## [THE PROBLEM]
Work out how many lines of the listing below include the string "greasyfork", and give that number alone.
*** Opening of DATASET EXTRACT ***
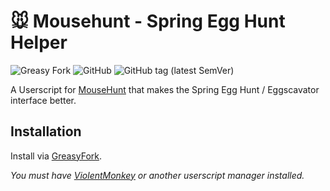 # 🐭️ Mousehunt - Spring Egg Hunt Helper

![Greasy Fork](https://img.shields.io/greasyfork/dt/462034)
![GitHub](https://img.shields.io/github/license/mouseplace/mh-spring-egg-hunt-helper)
![GitHub tag (latest SemVer)](https://img.shields.io/github/v/tag/mouseplace/mh-spring-egg-hunt-helper?label=version)

A Userscript for [MouseHunt](https://mousehuntgame.com) that makes the Spring Egg Hunt / Eggscavator interface better.

## Installation

Install via [GreasyFork](https://greasyfork.org/en/scripts/462034-mousehunt-spring-egg-hunt-helper).

*You must have [ViolentMonkey](https://violentmonkey.github.io/) or another userscript manager installed.*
*** Close of DATASET EXTRACT ***
## [SOLUTION TO THIS TASK]
2